Archive for May, 2020


The ‘honey-do list’ has been revised


The famed. ‘honey-do list’ has taken on a new meaning here on Sunrise Ridge.

Rather than it being a list of things I would like Hubby to do, it has evolved into a check list for me to be able to show Hubby what has been done.

Each day, he has a number of things he wants done, and will ask multiple times if they have been done. “Did you make that phone call, is this bill paid, have I had my lunch, do we need to go somewhere…”, are just examples and it varies from day to day.

I ‘ve started to write it down, the ‘everyday’ things , like shower and clean your hearing aids, and his specific requests of the day, ‘what’s for lunch?’. Then as they are completed or attempted I can check it off or make a note of continuance.

It seems to help that I can show him a hard copy of what was done, how we need to proceed.

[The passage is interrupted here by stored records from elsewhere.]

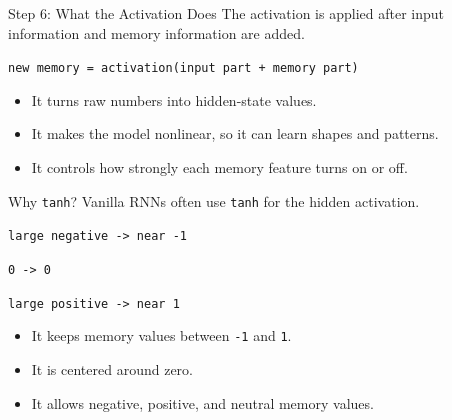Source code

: \documentclass{beamer}
\begin{document}
\begin{frame}{Step 6: What the Activation Does}
\small
The activation is applied after input information and memory information are added.

\vspace{0.2cm}

\begin{center}
\texttt{new memory = activation(input part + memory part)}
\end{center}

\vspace{0.2cm}

\begin{itemize}
    \item It turns raw numbers into hidden-state values.
    \item It makes the model nonlinear, so it can learn shapes and patterns.
    \item It controls how strongly each memory feature turns on or off.
\end{itemize}
\end{frame}

\begin{frame}{Why \texttt{tanh}?}
\small
Vanilla RNNs often use \texttt{tanh} for the hidden activation.

\vspace{0.2cm}

\begin{center}
\texttt{large negative -> near -1}

\texttt{0 -> 0}

\texttt{large positive -> near 1}
\end{center}

\vspace{0.2cm}

\begin{itemize}
    \item It keeps memory values between \texttt{-1} and \texttt{1}.
    \item It is centered around zero.
    \item It allows negative, positive, and neutral memory values.
\end{itemize}
\end{frame}
\end{document}
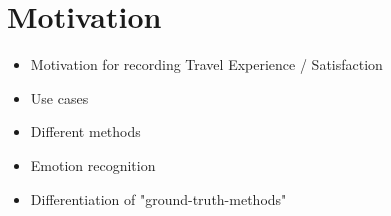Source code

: \section{Motivation}\label{sec:motivation}

\begin{itemize}
    \item Motivation for recording Travel Experience / Satisfaction
    \item Use cases \cite{what_if_your_car_would_care}
    \item Different methods
    \item Emotion recognition \cite{facial_emotion_recognition} \cite{vemotion} \cite{affective_automotive_user_interfaces} \cite{happy_or_scared} \cite{emotion_sensing_for_ebike_safety} \cite{driver_emotion_recognition_survey} \cite{towards_empathetic_car_interfaces}
    \item Differentiation of "ground-truth-methods"
\end{itemize}
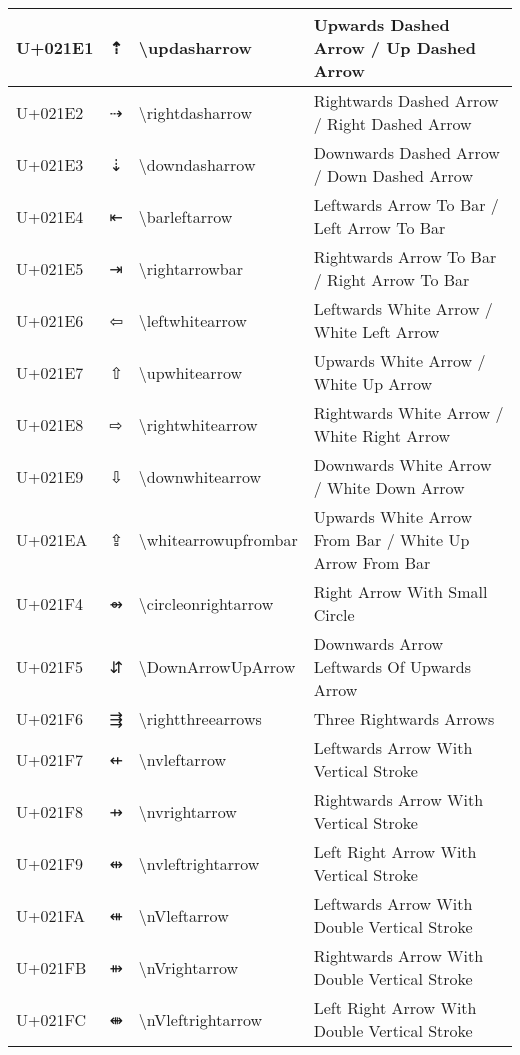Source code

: \begin{table}[h]
\begin{tabulary}{\linewidth}{|L|L|L|L|}
\hline
U+021E1 & ⇡ & {\textbackslash}updasharrow & Upwards Dashed Arrow / Up Dashed Arrow \\
\hline
U+021E2 & ⇢ & {\textbackslash}rightdasharrow & Rightwards Dashed Arrow / Right Dashed Arrow \\
\hline
U+021E3 & ⇣ & {\textbackslash}downdasharrow & Downwards Dashed Arrow / Down Dashed Arrow \\
\hline
U+021E4 & ⇤ & {\textbackslash}barleftarrow & Leftwards Arrow To Bar / Left Arrow To Bar \\
\hline
U+021E5 & ⇥ & {\textbackslash}rightarrowbar & Rightwards Arrow To Bar / Right Arrow To Bar \\
\hline
U+021E6 & ⇦ & {\textbackslash}leftwhitearrow & Leftwards White Arrow / White Left Arrow \\
\hline
U+021E7 & ⇧ & {\textbackslash}upwhitearrow & Upwards White Arrow / White Up Arrow \\
\hline
U+021E8 & ⇨ & {\textbackslash}rightwhitearrow & Rightwards White Arrow / White Right Arrow \\
\hline
U+021E9 & ⇩ & {\textbackslash}downwhitearrow & Downwards White Arrow / White Down Arrow \\
\hline
U+021EA & ⇪ & {\textbackslash}whitearrowupfrombar & Upwards White Arrow From Bar / White Up Arrow From Bar \\
\hline
U+021F4 & ⇴ & {\textbackslash}circleonrightarrow & Right Arrow With Small Circle \\
\hline
U+021F5 & ⇵ & {\textbackslash}DownArrowUpArrow & Downwards Arrow Leftwards Of Upwards Arrow \\
\hline
U+021F6 & ⇶ & {\textbackslash}rightthreearrows & Three Rightwards Arrows \\
\hline
U+021F7 & ⇷ & {\textbackslash}nvleftarrow & Leftwards Arrow With Vertical Stroke \\
\hline
U+021F8 & ⇸ & {\textbackslash}nvrightarrow & Rightwards Arrow With Vertical Stroke \\
\hline
U+021F9 & ⇹ & {\textbackslash}nvleftrightarrow & Left Right Arrow With Vertical Stroke \\
\hline
U+021FA & ⇺ & {\textbackslash}nVleftarrow & Leftwards Arrow With Double Vertical Stroke \\
\hline
U+021FB & ⇻ & {\textbackslash}nVrightarrow & Rightwards Arrow With Double Vertical Stroke \\
\hline
U+021FC & ⇼ & {\textbackslash}nVleftrightarrow & Left Right Arrow With Double Vertical Stroke \\

\end{tabulary}
\end{table}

It seems to be an efficient calming strategy at least this week.

Don’t let the rain get you down


Rain! Rain and another day of rain! We are kind of tired of it.

Once again, there were plans, and they had to be changed, postponed, moved around.

So we change things, a big round of cooking. Why not? It’s National Apple Pie day. Sadly, there are no apples here today. So, modify!

There is cherry pie filling and some refrigerated pie crust in the fridge. We can’t let that go to waste!

Crust, cut into circles or squares about 4 inches across. A generous tablespoon of filling, fold top over and crimp the edges.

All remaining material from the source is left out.